Real-Time Detection of Broken Rotor Bar Faults in Three-Phase Induction Motors Using ResNet-50 and Siemens S7-315 PLC

This paper presents a novel approach for real-time detection of broken rotor bar (BRB) faults in three-phase induction motors, leveraging the deep learning capabilities of ResNet-50 and the industrial robustness of Siemens S7-315 PLCs. Traditional diagnostic methods, such as Motor Current Signature Analysis (MCSA) and time-frequency analysis, often falter in dynamic environments due to noise, fluctuating loads, and complex fault scenarios. To address these limitations, the proposed framework integrates advanced machine learning with real-time industrial automation. The methodology involves the transformation of motor signals into time-frequency representations, followed by feature extraction and fault classification using ResNet-50. The trained model is optimized and deployed on a Siemens S7-315 PLC, enabling real-time diagnostics with minimal latency. Experimental results demonstrate classification accuracies exceeding 95% across various fault scenarios, with a detection latency of approximately 150 ms, significantly outperforming traditional methods.

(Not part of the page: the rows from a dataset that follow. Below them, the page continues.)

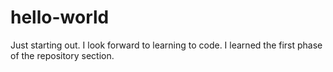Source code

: # hello-world
Just starting out.
I look forward to learning to code.
I learned the first phase of the repository section.
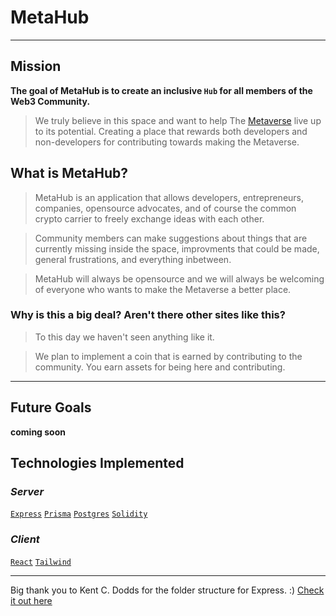 # **MetaHub**
-----

## Mission

**The goal of MetaHub is to create an inclusive `Hub` for all members of the Web3 Community.**

>We truly believe in this space and want to help The [Metaverse](https://blogs.nvidia.com/blog/2021/08/10/what-is-the-metaverse/) live up to its potential. Creating a place that rewards both developers and non-developers for contributing towards making the Metaverse.

## What is MetaHub?

> MetaHub is an application that allows developers, entrepreneurs, companies, opensource advocates, and of course the common crypto carrier to freely exchange ideas with each other.

> Community members can make suggestions about things that are currently missing inside the space, improvments that could be made, general frustrations, and everything inbetween.

> MetaHub will always be opensource and we will always be welcoming of everyone who wants to make the Metaverse a better place.

### Why is this a big deal? Aren't there other sites like this?
> To this day we haven't seen anything like it.

> We plan to implement a coin that is earned by contributing to the community. You earn assets for being here and contributing.

-------

## **Future Goals**
**coming soon**
## Technologies Implemented

### ***Server***
[`Express`](https://expressjs.com/)
[`Prisma`](https://www.prisma.io/)
[`Postgres`](https://www.postgresql.org/)
[`Solidity`](https://docs.soliditylang.org/en/v0.8.10/)

### ***Client***
[`React`](https://reactjs.org/)
[`Tailwind`](https://tailwindcss.com/)

---


Big thank you to Kent C. Dodds for the folder structure for Express. :)
[Check it out here](https://kentcdodds.com/blog/how-i-structure-express-apps)
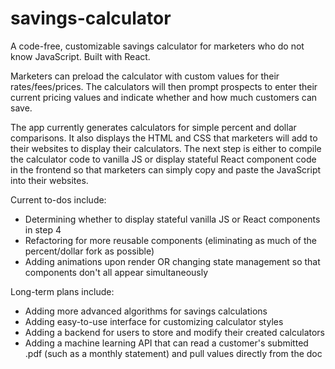 # savings-calculator
A code-free, customizable savings calculator for marketers who do not know JavaScript. Built with React.

Marketers can preload the calculator with custom values for their rates/fees/prices. The calculators will then prompt prospects to enter their current pricing values and indicate whether and how much customers can save.

The app currently generates calculators for simple percent and dollar comparisons. It also displays the HTML and CSS that marketers will add to their websites to display their calculators. The next step is either to compile the calculator code to vanilla JS or display stateful React component code in the frontend so that marketers can simply copy and paste the JavaScript into their websites.

Current to-dos include:

- Determining whether to display stateful vanilla JS or React components in step 4
- Refactoring for more reusable components (eliminating as much of the percent/dollar fork as possible)
- Adding animations upon render OR changing state management so that components don't all appear simultaneously

Long-term plans include: 

- Adding more advanced algorithms for savings calculations
- Adding easy-to-use interface for customizing calculator styles
- Adding a backend for users to store and modify their created calculators
- Adding a machine learning API that can read a customer's submitted .pdf (such as a monthly statement) and pull values directly from the doc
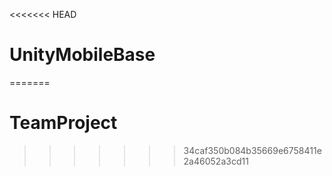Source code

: <<<<<<< HEAD
# UnityMobileBase
=======
# TeamProject
>>>>>>> 34caf350b084b35669e6758411e2a46052a3cd11
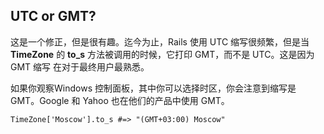 ## UTC or GMT?

这是一个修正，但是很有趣。迄今为止，Rails 使用 UTC 缩写很频繁，但是当 **TimeZone** 的 **to\_s** 方法被调用的时候，它打印 GMT，而不是 UTC。这是因为 GMT 缩写 在对于最终用户最熟悉。

如果你观察Windows 控制面板，其中你可以选择时区，你会注意到缩写是 GMT。Google 和 Yahoo 也在他们的产品中使用 GMT。

	TimeZone['Moscow'].to_s #=> "(GMT+03:00) Moscow"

This study also identifies challenges such as computational constraints, noise sensitivity, and dataset limitations, offering solutions through adaptive algorithms, lightweight neural network architectures, and IoT-enabled edge computing. Future directions emphasize scalability, enhanced robustness, and integration with predictive maintenance systems. By combining cutting-edge machine learning techniques with industrial-grade hardware, this research provides a scalable, efficient, and reliable solution for real-time fault detection in induction motors, paving the way for intelligent and resilient industrial diagnostics.